• _Problem to work on_
Quote the records below word for word, please, from the very first line through the one that contains "Write $K_L=K\cap L(F)$, and", and nothing beyond it.

== Segment start ==

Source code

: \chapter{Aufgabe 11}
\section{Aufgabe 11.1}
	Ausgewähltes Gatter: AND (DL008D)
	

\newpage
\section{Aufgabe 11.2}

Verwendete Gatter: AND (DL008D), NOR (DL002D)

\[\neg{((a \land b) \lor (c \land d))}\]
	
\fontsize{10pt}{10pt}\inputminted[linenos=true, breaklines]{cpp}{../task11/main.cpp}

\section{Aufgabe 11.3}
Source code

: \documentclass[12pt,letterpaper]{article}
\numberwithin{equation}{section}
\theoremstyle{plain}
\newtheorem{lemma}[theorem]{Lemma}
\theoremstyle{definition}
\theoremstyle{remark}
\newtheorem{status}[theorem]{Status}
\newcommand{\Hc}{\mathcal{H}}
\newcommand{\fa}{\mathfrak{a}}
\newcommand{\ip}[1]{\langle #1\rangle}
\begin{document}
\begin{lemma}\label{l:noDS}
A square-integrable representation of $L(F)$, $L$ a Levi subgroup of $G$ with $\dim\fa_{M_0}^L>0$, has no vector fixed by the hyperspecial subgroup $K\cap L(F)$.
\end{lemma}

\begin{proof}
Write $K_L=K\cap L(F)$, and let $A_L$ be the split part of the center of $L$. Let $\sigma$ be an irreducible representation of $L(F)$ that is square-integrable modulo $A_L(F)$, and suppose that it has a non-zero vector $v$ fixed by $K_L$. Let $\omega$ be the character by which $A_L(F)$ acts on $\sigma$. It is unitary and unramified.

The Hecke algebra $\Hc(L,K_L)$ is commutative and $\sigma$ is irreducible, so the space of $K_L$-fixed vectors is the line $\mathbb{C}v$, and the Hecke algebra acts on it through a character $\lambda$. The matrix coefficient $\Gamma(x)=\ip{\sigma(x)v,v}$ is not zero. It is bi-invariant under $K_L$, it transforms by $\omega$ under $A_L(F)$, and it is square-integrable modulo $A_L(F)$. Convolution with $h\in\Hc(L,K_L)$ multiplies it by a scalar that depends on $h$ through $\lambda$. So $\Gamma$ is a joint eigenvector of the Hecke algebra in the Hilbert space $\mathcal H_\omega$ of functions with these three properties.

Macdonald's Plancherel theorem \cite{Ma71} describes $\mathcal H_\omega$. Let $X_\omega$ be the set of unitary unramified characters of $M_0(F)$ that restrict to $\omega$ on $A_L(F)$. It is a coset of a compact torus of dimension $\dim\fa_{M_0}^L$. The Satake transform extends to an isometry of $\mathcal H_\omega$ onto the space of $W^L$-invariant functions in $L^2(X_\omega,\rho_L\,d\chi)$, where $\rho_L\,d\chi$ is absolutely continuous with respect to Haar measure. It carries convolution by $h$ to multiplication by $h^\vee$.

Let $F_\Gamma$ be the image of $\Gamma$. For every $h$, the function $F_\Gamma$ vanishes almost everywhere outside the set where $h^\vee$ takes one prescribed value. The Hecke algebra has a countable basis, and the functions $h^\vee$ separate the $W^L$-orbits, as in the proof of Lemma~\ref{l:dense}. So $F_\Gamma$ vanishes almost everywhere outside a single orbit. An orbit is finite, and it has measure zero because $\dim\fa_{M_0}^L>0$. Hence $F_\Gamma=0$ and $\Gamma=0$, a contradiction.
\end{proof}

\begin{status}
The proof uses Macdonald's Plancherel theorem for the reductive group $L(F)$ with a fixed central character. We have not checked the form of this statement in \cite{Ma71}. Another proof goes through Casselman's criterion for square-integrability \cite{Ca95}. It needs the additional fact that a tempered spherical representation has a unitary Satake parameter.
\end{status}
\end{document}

== Segment end ==

• _Response to this exercise_
Source code

: \chapter{Aufgabe 11}
\section{Aufgabe 11.1}
	Ausgewähltes Gatter: AND (DL008D)
	

\newpage
\section{Aufgabe 11.2}

Verwendete Gatter: AND (DL008D), NOR (DL002D)

\[\neg{((a \land b) \lor (c \land d))}\]
	
\fontsize{10pt}{10pt}\inputminted[linenos=true, breaklines]{cpp}{../task11/main.cpp}

\section{Aufgabe 11.3}
Source code

: \documentclass[12pt,letterpaper]{article}
\numberwithin{equation}{section}
\theoremstyle{plain}
\newtheorem{lemma}[theorem]{Lemma}
\theoremstyle{definition}
\theoremstyle{remark}
\newtheorem{status}[theorem]{Status}
\newcommand{\Hc}{\mathcal{H}}
\newcommand{\fa}{\mathfrak{a}}
\newcommand{\ip}[1]{\langle #1\rangle}
\begin{document}
\begin{lemma}\label{l:noDS}
A square-integrable representation of $L(F)$, $L$ a Levi subgroup of $G$ with $\dim\fa_{M_0}^L>0$, has no vector fixed by the hyperspecial subgroup $K\cap L(F)$.
\end{lemma}

\begin{proof}
Write $K_L=K\cap L(F)$, and let $A_L$ be the split part of the center of $L$. Let $\sigma$ be an irreducible representation of $L(F)$ that is square-integrable modulo $A_L(F)$, and suppose that it has a non-zero vector $v$ fixed by $K_L$. Let $\omega$ be the character by which $A_L(F)$ acts on $\sigma$. It is unitary and unramified.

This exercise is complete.